According to DTZ’s latest report – Property Times, Polish Retail Market in 2014, modern retail market in Poland increased by 466,000 sqm of new space in 28 new facilities and eight expansions of already existing properties. As of the end of 2014, the total supply of modern retail space in Poland reached 12.7 million sqm. The largest number of new retail schemes has been built in cities with a population of less than 100,000. At the moment, more than 780,000 sqm of retail space is under construction, to be completed in 2015 and 2016.
The market was visibly dominated by smaller facilities. As much as 22 of the new retail projects are investments under 20,000 sqm of space for lease. As of the end of 2014, the total supply of retail space exceeded 12.7 million sqm of GLA, of which 73 percent of the total supply being shopping and shopping-entertainment centres (9.3 million sqm).
Shopping centre is still the dominating format, encompassing 67 percent of the newly constructed space. However, in the last two years retail parks have become visibly more popular, reaching a 24 percent share of the new supply, as compared to 20 percent in 2013 and an average of 7-8 percent in the previous years. Due to a high annual supply of over 110,000 sqm, the total supply of retail parks in Poland exceeded 1 million sqm at the end of 2014.
Thanks to the constant development of the retail park format, retail chains of operators such as CCC, Jysk, Media Expert, Deichmann, Pepco, Rossmann, RTV Euro AGD, Neonet, KiK or Martes Sport have dynamically expanded, especially in smaller cities.
In 2014, the supply of space located in factory outlets increased by over 22,000 sq m. For the first time in history, factory outlets were built in cities with population less than 400,000. City Outlet (12,500 sqm) opened in Lublin, while Outlet Białystok (ca. 10,000 sqm) emerged as a result of rebuilding and changing both the format and function of Galeria Podlaska in Białystok.
Only slightly more than 10 percent of the new space delivered in 2014 was located in Poland’s eight largest cities. The largest number of new commercial facilities (211,000 sqm translating into 45 percent) has been built in cities with population less than 100,000. The largest shopping centres include Galeria Siedlce, Galeria Bursztynowa in Ostrołęka, Vivo! Piła, Centrum Galardia in Starachowice and Brama Mazur in Ełk. Over 32 percent of new supply located in smaller cities are retail parks. Ten such facilities were constructed and most of them have an average leasing space of ca. 5,000 sqm.

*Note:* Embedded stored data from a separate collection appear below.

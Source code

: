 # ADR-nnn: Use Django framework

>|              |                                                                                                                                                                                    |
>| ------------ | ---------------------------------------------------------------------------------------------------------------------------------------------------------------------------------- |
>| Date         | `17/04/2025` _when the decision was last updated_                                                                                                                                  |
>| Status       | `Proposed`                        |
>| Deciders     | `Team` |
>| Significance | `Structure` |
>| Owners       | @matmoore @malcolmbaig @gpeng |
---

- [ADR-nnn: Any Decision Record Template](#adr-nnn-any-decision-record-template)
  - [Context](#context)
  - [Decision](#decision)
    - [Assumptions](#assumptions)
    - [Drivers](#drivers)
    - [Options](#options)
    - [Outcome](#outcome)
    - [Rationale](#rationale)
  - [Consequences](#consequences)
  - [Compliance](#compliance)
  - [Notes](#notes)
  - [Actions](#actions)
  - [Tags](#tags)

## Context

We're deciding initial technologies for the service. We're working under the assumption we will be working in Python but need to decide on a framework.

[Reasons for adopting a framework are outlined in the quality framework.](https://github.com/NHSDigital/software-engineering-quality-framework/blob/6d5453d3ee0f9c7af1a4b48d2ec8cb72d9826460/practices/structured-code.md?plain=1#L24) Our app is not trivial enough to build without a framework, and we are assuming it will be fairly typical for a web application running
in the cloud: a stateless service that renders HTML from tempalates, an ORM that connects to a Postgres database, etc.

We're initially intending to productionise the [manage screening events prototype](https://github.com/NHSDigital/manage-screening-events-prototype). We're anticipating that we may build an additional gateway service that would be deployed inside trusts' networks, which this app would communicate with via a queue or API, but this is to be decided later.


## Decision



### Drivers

At the moment, more than 780,000 sqm of retail space is under construction, to be completed in 2015-2016. In spite of the high level of density rates the developers’ interest in large cities and agglomerations is evident. Over 44 percent of supply under construction is located in eight major cities and a further 26 percent is located in cities with populations between 200 and 400 thousand inhabitants. The largest ongoing retail investments in Poland at the moment are the Posnania centre in Poznań, Zielone Arkady in Bydgoszcz, and Tarasy Zamkowe in Lublin.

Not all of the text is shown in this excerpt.